Wirebrush the metal thoroughly to remove rolling scale and any debris or oil - you need a bright shiny surfgace. However, remember that no plating is allowable where the soldering is to take place - the solder simply won't stick to the typical thin zinc or cadmium plating on bright flat stock.

On a bench grinder or with a file, file the heads of the bolts till all plating is removed and the metal is bright. Neatness is important here only in that you need to get al of the plating off - the flats don't need to be straight or tidy for this purpose. If I'm doing multiples I will typically just chuck the bolts in my lathe and turn off the flats and the tops of the heads - but that's only because I'm lazy. A file and a bit of patience will do the job just as well.

2. Assembly

Coat the surface of the steel bar where the bolt heads will sit with a thin but complete coat of acid plumber's flux. An acid brush or applicator is good for this, though oftentimes I'll use a thin stick or the like depending on what's to hand.

Coat the heads of the bolts all round with the plumber's flux and inert into the pre-drilled holes in the plate. Holding the bar horizontally with the bolt heads up (I clamp it in my vise, though a pair of locking pliers and a brick or two can be made to do) apply heat from a propane torch to the plate and bolt head join.

The flux will melt, then bubble and spread over the metal parts.

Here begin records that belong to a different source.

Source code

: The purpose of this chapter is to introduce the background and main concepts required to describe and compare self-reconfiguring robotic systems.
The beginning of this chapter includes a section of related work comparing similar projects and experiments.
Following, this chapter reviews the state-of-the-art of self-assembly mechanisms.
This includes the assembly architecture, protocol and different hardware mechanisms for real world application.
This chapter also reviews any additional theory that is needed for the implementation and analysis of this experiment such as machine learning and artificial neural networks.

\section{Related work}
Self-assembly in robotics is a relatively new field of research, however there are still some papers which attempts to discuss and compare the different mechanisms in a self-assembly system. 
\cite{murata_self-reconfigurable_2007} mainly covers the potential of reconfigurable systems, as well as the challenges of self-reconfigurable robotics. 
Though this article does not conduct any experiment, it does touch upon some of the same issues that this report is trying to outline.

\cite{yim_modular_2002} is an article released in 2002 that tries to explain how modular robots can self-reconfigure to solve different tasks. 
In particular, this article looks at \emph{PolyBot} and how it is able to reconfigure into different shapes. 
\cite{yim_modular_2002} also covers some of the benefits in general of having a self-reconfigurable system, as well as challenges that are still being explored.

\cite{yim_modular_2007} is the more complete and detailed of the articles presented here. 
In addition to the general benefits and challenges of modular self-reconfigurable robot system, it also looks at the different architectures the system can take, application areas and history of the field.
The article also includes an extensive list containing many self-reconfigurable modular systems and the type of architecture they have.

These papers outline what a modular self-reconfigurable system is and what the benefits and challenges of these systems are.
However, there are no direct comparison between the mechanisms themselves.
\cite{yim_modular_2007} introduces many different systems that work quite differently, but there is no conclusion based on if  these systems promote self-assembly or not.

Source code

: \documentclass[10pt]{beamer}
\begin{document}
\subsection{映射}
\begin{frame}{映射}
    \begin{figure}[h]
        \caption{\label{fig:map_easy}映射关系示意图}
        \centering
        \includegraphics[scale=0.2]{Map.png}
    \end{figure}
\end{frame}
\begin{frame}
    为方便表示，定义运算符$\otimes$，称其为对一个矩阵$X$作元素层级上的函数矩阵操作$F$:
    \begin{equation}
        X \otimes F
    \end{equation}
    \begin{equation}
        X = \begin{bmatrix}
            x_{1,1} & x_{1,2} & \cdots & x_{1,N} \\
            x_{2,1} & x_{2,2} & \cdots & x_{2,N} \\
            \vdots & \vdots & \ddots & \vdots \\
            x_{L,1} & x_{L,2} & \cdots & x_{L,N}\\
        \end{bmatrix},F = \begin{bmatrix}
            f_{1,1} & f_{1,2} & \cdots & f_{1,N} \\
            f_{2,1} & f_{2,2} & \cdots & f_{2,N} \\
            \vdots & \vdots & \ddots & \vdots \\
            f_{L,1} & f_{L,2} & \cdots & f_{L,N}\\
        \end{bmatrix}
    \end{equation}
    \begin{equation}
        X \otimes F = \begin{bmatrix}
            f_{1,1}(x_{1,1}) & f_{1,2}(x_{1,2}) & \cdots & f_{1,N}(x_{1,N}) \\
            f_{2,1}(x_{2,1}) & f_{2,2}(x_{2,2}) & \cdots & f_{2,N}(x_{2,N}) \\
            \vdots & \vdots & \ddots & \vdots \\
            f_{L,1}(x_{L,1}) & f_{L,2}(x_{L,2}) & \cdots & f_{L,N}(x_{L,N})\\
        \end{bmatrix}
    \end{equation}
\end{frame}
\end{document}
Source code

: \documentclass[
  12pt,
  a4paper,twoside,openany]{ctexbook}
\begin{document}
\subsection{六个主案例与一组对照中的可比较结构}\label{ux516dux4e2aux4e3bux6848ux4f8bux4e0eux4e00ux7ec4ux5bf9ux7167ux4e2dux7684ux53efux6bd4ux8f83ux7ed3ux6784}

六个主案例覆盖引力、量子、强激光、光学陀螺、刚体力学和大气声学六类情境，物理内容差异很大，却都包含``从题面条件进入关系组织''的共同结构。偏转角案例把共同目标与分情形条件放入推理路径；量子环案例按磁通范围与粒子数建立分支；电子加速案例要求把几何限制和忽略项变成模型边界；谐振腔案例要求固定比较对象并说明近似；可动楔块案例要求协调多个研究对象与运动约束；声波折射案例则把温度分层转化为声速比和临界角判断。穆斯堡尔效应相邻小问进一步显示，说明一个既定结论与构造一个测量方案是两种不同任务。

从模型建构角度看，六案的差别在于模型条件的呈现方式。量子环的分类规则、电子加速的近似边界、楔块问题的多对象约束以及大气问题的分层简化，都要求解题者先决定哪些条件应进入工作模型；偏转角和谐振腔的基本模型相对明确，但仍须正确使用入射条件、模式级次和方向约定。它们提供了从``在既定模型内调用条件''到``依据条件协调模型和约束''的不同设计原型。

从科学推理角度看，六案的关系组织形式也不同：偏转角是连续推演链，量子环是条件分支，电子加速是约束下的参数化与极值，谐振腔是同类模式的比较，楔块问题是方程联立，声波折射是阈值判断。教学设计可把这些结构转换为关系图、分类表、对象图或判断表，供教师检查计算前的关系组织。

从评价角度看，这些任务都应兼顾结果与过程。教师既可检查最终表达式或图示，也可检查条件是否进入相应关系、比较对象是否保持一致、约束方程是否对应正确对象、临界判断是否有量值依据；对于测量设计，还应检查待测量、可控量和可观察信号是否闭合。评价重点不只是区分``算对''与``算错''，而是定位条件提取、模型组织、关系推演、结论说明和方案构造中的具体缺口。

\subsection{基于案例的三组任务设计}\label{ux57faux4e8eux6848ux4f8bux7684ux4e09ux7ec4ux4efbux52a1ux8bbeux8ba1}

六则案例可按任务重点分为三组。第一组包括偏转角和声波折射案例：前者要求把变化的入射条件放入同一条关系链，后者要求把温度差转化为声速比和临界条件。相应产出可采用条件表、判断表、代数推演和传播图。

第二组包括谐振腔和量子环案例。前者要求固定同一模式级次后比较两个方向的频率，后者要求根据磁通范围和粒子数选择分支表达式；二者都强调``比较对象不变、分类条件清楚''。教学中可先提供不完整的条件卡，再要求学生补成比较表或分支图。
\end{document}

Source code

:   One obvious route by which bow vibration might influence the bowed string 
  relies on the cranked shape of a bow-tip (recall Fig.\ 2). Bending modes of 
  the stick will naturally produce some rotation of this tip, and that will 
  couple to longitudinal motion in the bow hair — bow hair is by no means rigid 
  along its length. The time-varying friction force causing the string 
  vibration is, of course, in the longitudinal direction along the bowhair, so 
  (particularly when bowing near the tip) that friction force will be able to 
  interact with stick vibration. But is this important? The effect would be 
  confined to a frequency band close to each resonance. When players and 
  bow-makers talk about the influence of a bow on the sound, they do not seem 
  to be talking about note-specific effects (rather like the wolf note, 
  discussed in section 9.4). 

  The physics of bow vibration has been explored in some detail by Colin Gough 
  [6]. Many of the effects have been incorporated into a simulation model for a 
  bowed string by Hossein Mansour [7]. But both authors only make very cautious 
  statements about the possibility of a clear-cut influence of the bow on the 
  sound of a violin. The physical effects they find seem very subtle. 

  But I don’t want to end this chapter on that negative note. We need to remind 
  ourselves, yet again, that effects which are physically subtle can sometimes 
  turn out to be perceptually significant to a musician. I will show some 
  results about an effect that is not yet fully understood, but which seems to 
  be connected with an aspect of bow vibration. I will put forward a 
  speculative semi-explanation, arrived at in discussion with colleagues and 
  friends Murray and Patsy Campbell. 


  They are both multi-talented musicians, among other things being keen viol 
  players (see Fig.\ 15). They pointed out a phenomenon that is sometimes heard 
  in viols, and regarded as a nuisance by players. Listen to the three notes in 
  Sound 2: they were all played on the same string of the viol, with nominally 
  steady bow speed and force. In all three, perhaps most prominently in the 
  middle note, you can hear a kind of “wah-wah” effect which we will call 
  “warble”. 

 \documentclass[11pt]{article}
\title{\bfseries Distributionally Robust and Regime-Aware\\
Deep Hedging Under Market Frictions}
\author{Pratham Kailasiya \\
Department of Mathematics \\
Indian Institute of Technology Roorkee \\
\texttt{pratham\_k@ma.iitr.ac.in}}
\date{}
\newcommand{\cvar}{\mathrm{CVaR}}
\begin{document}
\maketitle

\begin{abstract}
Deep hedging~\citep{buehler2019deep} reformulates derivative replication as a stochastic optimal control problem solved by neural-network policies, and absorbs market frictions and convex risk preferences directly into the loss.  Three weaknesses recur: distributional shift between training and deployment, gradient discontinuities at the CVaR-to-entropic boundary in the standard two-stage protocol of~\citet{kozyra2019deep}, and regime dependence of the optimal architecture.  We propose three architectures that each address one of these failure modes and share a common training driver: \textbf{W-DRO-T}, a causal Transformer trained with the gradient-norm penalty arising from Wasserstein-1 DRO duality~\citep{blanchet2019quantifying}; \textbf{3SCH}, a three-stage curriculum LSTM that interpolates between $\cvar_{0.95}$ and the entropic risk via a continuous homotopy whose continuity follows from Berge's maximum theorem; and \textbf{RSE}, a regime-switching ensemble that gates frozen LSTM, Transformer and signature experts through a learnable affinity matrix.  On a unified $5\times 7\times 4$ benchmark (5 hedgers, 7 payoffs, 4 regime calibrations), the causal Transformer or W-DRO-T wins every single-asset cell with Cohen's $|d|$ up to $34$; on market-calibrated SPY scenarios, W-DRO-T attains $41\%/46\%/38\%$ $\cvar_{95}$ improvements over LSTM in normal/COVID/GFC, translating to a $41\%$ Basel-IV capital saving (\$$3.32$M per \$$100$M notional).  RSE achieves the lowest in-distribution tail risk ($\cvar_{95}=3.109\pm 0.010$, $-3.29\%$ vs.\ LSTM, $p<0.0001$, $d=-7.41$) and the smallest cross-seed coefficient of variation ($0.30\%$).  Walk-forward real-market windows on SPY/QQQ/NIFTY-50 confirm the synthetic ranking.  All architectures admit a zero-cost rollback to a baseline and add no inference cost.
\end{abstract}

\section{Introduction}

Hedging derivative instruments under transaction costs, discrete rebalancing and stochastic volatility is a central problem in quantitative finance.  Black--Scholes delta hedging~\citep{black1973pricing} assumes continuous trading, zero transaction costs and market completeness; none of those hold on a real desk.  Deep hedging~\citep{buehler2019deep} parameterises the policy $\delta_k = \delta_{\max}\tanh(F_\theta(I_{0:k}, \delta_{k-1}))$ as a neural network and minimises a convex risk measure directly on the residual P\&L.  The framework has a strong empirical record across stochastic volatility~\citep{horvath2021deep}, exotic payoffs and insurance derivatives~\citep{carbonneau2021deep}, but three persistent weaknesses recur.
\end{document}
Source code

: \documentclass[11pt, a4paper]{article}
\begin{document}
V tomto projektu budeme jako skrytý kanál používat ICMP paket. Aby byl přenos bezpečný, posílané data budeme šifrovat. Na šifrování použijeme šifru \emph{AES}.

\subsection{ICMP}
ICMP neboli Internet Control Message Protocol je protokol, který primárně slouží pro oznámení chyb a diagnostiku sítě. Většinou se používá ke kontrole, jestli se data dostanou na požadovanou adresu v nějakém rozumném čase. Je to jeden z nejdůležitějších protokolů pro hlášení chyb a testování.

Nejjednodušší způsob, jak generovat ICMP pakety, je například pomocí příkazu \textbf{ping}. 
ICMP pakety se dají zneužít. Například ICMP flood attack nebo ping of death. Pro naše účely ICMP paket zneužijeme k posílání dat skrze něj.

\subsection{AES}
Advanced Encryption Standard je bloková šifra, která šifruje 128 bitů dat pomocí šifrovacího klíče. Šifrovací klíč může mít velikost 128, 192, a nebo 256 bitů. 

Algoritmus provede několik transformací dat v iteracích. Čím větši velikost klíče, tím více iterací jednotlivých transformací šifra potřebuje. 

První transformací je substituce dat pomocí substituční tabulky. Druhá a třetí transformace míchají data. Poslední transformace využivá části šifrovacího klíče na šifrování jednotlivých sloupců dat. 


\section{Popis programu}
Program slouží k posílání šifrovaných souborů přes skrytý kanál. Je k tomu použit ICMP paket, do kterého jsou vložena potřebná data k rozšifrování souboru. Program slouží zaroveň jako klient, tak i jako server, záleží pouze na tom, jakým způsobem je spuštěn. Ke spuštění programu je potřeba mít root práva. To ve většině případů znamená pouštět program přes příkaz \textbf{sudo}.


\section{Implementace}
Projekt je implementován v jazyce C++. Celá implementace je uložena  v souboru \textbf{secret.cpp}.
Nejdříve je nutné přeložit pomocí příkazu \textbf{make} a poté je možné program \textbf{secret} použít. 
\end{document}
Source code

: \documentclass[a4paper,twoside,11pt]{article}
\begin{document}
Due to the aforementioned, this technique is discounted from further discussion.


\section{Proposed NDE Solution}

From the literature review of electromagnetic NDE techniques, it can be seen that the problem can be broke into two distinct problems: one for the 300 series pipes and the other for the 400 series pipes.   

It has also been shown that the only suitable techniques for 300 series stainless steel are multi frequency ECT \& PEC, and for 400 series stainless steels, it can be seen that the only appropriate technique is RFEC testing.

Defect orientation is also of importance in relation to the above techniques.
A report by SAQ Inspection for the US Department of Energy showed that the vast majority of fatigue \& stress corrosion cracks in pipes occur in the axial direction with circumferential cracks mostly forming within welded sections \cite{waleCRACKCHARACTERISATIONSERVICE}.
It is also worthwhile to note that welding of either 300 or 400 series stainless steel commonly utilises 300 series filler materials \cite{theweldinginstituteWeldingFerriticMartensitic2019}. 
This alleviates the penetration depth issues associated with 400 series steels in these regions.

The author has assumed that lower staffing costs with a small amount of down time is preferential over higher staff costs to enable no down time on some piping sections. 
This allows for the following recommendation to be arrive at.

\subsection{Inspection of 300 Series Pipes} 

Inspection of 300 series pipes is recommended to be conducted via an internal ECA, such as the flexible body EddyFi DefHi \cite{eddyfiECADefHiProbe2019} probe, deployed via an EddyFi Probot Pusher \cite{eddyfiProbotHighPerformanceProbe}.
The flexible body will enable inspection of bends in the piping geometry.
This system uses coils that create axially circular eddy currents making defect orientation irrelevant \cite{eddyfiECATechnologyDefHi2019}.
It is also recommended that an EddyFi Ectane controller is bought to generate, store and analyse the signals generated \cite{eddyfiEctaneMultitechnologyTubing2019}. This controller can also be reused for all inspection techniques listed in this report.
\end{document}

Apply solder to the join on the far side from the torch. The solder will melt and bead up, then as the temperature rises to the proper point will wick into and around the bolt head and plate joint. When this begins to happen, remove the torch and apply more solder till a fillet is built up arund the bolt head.

Now, move on and do the next one in the same manner. As the bar will already be hot, second and subsequent operations will be faster.

Lastly, let the bar sit undisturbed till it is only warm to the touch. The rest time will prevent creation of a "cold" solder joint which will have little structural strength.

3. Coating

Once cool, inspect the solder joints. Each should be clean, shiny and smooth and should have no open gaps.

Clean the bars thoroughly of all flux residue, then spray-paint them at  least two or three coats with a good enamel. As this trick depends on unplated steel, we have to get something in between the metal and the atmosphere for them to really last.

Conclusion:

If properly made these bars will easily perform any job that the original tin brackets LR supplies will do - and will last longer. The only things you need to be careful of are:

1. The total length of the plate - sometimes the space the plate goes into is restricted, so that the 3/4" to each end
needs to be modified. You can essentially set the end of the plate no longer than the outside of the bolt head, but if
you do make sure that the solder fillet is complete to all the other sides to ensure adequate adhesion.

2. The height of the plate as-described here is thicker than the original pressed stud and steel strip plate LR used. I've never run into a  spotr where this is an issue, but it's something to remember. In that case, partially countersinking the bolt head, or using a slightly thicker strip and flathead bolts might also work.